# Instructions to follow
Apart from the images, every record here needs to be copied exactly.

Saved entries
[Start of section]

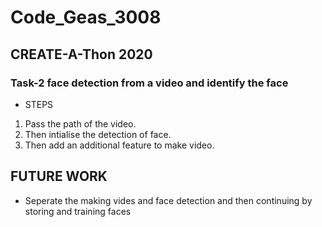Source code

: # Code_Geas_3008
## CREATE-A-Thon 2020

### Task-2 face detection from a video and identify the face

* STEPS
1. Pass the path of the video.
2. Then intialise the detection of face.
3. Then add an additional feature to make video.

## FUTURE WORK

* Seperate the making vides and face detection and then continuing by storing and training faces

[End of section]

# Answer for the task
Source code

: # Code_Geas_3008
## CREATE-A-Thon 2020

### Task-2 face detection from a video and identify the face

* STEPS
1. Pass the path of the video.
2. Then intialise the detection of face.
3. Then add an additional feature to make video.

## FUTURE WORK

* Seperate the making vides and face detection and then continuing by storing and training faces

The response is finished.